═════ Exercise materials

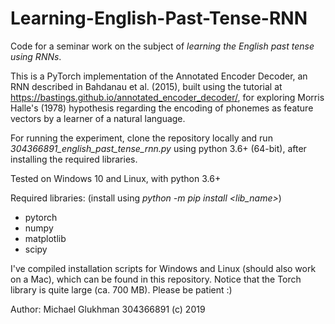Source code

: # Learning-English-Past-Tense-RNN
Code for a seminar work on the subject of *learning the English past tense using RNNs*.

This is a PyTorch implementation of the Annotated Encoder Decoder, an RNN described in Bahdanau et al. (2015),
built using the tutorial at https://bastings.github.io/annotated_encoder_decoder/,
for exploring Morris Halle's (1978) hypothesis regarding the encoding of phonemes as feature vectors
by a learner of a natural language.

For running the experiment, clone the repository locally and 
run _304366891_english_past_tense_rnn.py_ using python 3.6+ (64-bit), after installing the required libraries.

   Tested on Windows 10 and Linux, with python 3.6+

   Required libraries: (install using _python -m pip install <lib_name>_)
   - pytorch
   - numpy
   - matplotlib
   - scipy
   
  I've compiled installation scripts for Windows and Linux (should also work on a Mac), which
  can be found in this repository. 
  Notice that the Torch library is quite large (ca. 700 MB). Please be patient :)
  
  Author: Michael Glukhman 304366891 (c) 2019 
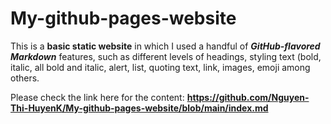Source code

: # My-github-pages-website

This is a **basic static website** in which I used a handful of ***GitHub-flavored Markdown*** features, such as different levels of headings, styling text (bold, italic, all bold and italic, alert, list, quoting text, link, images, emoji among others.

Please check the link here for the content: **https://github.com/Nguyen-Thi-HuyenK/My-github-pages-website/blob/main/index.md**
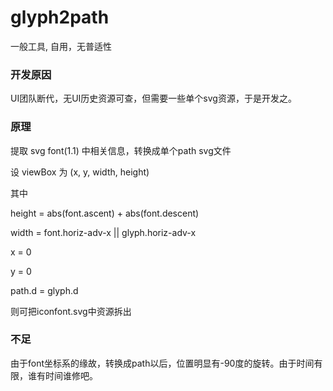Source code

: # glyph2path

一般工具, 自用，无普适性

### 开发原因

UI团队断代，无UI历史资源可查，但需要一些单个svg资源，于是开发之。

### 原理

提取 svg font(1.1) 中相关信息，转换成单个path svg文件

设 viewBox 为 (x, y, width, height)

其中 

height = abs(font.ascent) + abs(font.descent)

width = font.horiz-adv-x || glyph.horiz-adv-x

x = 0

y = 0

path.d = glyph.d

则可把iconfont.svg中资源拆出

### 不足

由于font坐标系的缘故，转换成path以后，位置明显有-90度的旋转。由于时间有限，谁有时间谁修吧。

══════════

• _Required work_
Going from the line that contains "width = font.horiz-adv-x || glyph.horiz-adv-x" to the last line of the records, reproduce every line as written.

• _Result_
width = font.horiz-adv-x || glyph.horiz-adv-x

x = 0

y = 0

path.d = glyph.d

则可把iconfont.svg中资源拆出

### 不足

由于font坐标系的缘故，转换成path以后，位置明显有-90度的旋转。由于时间有限，谁有时间谁修吧。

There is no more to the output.